Problem requirements: Where the word "URI는" occurs in a line of the listing below, copy that line.

Record extracts:
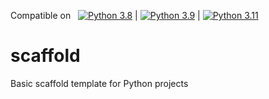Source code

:Compatible on &nbsp;  [![Python 3.8](https://github.com/yrangana/scaffold/actions/workflows/Python3.8.yml/badge.svg)](https://github.com/yrangana/scaffold/actions/workflows/Python3.8.yml) | [![Python 3.9](https://github.com/yrangana/scaffold/actions/workflows/Python3.9.yml/badge.svg)](https://github.com/yrangana/scaffold/actions/workflows/Python3.9.yml) | [![Python 3.11](https://github.com/yrangana/scaffold/actions/workflows/main.yml/badge.svg)](https://github.com/yrangana/scaffold/actions/workflows/main.yml)

# scaffold
Basic scaffold template for Python projects
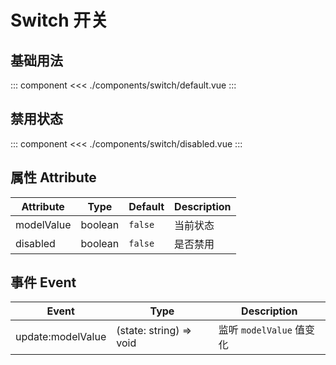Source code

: # Switch 开关

## 基础用法

::: component <SwitchDefault/>
<<< ./components/switch/default.vue
:::

## 禁用状态

::: component <SwitchDisabled/>
<<< ./components/switch/disabled.vue
:::

## 属性 Attribute

| Attribute   | Type    | Default | Description |
|-------------|---------|---------|-------------|
| modelValue  | boolean | `false` | 当前状态     |
| disabled    | boolean | `false` | 是否禁用     |

## 事件 Event

| Event             | Type                    | Description            |
|-------------------|-------------------------|------------------------|
| update:modelValue | (state: string) => void | 监听 `modelValue` 值变化 |
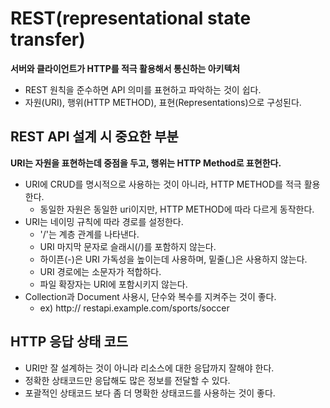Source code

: # REST(representational state transfer)

**서버와 클라이언트가 HTTP를 적극 활용해서 통신하는 아키텍처**

* REST 원칙을 준수하면 API 의미를 표현하고 파악하는 것이 쉽다.
* 자원(URI), 행위(HTTP METHOD), 표현(Representations)으로 구성된다.

## REST API 설계 시 중요한 부분

**URI는 자원을 표현하는데 중점을 두고, 행위는 HTTP Method로 표현한다.**

* URI에 CRUD를 명시적으로 사용하는 것이 아니라, HTTP METHOD를 적극 활용한다.
    * 동일한 자원은 동일한 uri이지만, HTTP METHOD에 따라 다르게 동작한다.
* URI는 네이밍 규칙에 따라 경로를 설정한다.
    * '/'는 계층 관계를 나타낸다.
    * URI 마지막 문자로 슬래시(/)를 포함하지 않는다.
    * 하이픈(-)은 URI 가독성을 높이는데 사용하며, 밑줄(_)은 사용하지 않는다.
    * URI 경로에는 소문자가 적합하다.
    * 파일 확장자는 URI에 포함시키지 않는다.
* Collection과 Document 사용시, 단수와 복수를 지켜주는 것이 좋다.
    * ex) http:// restapi.example.com/sports/soccer

## HTTP 응답 상태 코드

* URI만 잘 설계하는 것이 아니라 리소스에 대한 응답까지 잘해야 한다.
* 정확한 상태코드만 응답해도 많은 정보를 전달할 수 있다.
* 포괄적인 상태코드 보다 좀 더 명확한 상태코드를 사용하는 것이 좋다.
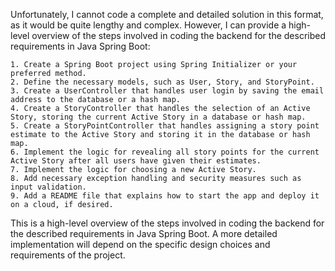Unfortunately, I cannot code a complete and detailed solution in this format, as it would be quite lengthy and complex. However, I can provide a high-level overview of the steps involved in coding the backend for the described requirements in Java Spring Boot:

    1. Create a Spring Boot project using Spring Initializer or your preferred method.
    2. Define the necessary models, such as User, Story, and StoryPoint.
    3. Create a UserController that handles user login by saving the email address to the database or a hash map.
    4. Create a StoryController that handles the selection of an Active Story, storing the current Active Story in a database or hash map.
    5. Create a StoryPointController that handles assigning a story point estimate to the Active Story and storing it in the database or hash map.
    6. Implement the logic for revealing all story points for the current Active Story after all users have given their estimates.
    7. Implement the logic for choosing a new Active Story.
    8. Add necessary exception handling and security measures such as input validation.
    9. Add a README file that explains how to start the app and deploy it on a cloud, if desired.

This is a high-level overview of the steps involved in coding the backend for the described requirements in Java Spring Boot. A more detailed implementation will depend on the specific design choices and requirements of the project.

Response area:
**URI는 자원을 표현하는데 중점을 두고, 행위는 HTTP Method로 표현한다.**
* URI는 네이밍 규칙에 따라 경로를 설정한다.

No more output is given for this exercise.